Varcata la soglia, notarono di aver abbandonato i grigi corridoi informi e bitorzoluti della caverna. Erano in una grande sala. Ai loro piedi partiva una lunga navata, distinta dalle due di fianco dalle colonne di roccia. In fondo al quel corridoio nasceva una scala, sui cui gradini i tre arrivarono al cospetto di un piccolo altare. Lì, giaceva il Graal della Dissoluzione.
Mentre Bradamante tremava, stupita, e Ruggero se ne stava là impalato e indifferente, Orlando si fece avanti e afferrò la coppa.
- Eccola! È mia! Tutta mia! - Gracchiava.
- Come sarebbe? - Si svegliò e sguainò la spada Bradamante.
- Davvero l'avresti data al re?
- No! L'avrei tenuta per me!
- Allora affrontatemi, se lo volete! -
Bradamante si voltò verso Ruggero e gli sussurrò: - Aiutami a configgerlo! Uccidiamolo e prendiamoci la coppa! Regnerò sul mondo e ti farò mio marito! - Languido, le disse lui: - E perché mai mi vorresti sposare?
- Prima o poi verrà il giorno in cui l'imperatrice dovrà convogliare a nozze, no? Meglio te che uno sconosciuto! Almeno, sei discreto e disinteressato al trono.
- D'accordo, se ne sei sicura. -
Bradamante non fece in tempo a voltarsi verso Orlando, finito di parlare, che questi sanguinava a terra, morto. Ruggero l'aveva già colpito, fulmineo e feroce.
- Abbiamo finito? - Le chiese, lei lo fissava attonita.

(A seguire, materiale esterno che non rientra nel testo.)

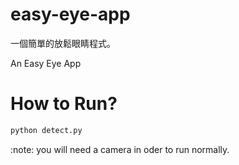 # easy-eye-app
一個簡單的放鬆眼睛程式。

An Easy Eye App

# How to Run?

```cmd
python detect.py
```

:note: you will need a camera in oder to run normally.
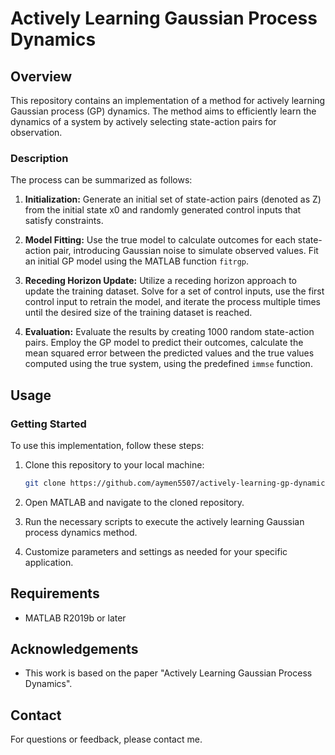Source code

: # Actively Learning Gaussian Process Dynamics

## Overview

This repository contains an implementation of a method for actively learning Gaussian process (GP) dynamics. The method aims to efficiently learn the dynamics of a system by actively selecting state-action pairs for observation.

### Description

The process can be summarized as follows:

1. **Initialization:** Generate an initial set of state-action pairs (denoted as Z) from the initial state x0 and randomly generated control inputs that satisfy constraints.

2. **Model Fitting:** Use the true model to calculate outcomes for each state-action pair, introducing Gaussian noise to simulate observed values. Fit an initial GP model using the MATLAB function `fitrgp`.

3. **Receding Horizon Update:** Utilize a receding horizon approach to update the training dataset. Solve for a set of control inputs, use the first control input to retrain the model, and iterate the process multiple times until the desired size of the training dataset is reached.

4. **Evaluation:** Evaluate the results by creating 1000 random state-action pairs. Employ the GP model to predict their outcomes, calculate the mean squared error between the predicted values and the true values computed using the true system, using the predefined `immse` function.

## Usage

### Getting Started

To use this implementation, follow these steps:

1. Clone this repository to your local machine:

    ```bash
    git clone https://github.com/aymen5507/actively-learning-gp-dynamics.git
    ```

2. Open MATLAB and navigate to the cloned repository.

3. Run the necessary scripts to execute the actively learning Gaussian process dynamics method.

4. Customize parameters and settings as needed for your specific application.

## Requirements

- MATLAB R2019b or later

## Acknowledgements

- This work is based on the paper "Actively Learning Gaussian Process Dynamics".

## Contact

For questions or feedback, please contact me.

Pochi mesi più tardi, Bradamante sedeva sul trono e accanto a lei Ruggero e un'infinita schiera di adulatori si prostrava, davanti a loro. Era tutto vero; la coppa, la caverna, la bizzarra stregoneria dei fabbri, non una bugia. Almeno secondo quanto m'hanno raccontato. A quel tempo non c'ero, non ero nato. Ma le fonti parlano chiaro, tra le loro parole non ho incontrato menzogne. Così sorse la dinastia d'Este, con due gagliardi cavalieri. Vennero, vinsero e vissero per sempre felici e contenti - in particolar modo Ruggero, che potè poltrire per il resto dell'esistenza.
Nota dell'autore.
Racconto composto per il contest "Antro delle parole" di Beatrixheart96 .Ho voluto giocare un po' con i nomi dell'epica cavalleresca, invertendo i valori idealizzati dei personaggi originali. Spero che l'idea vi piaccia!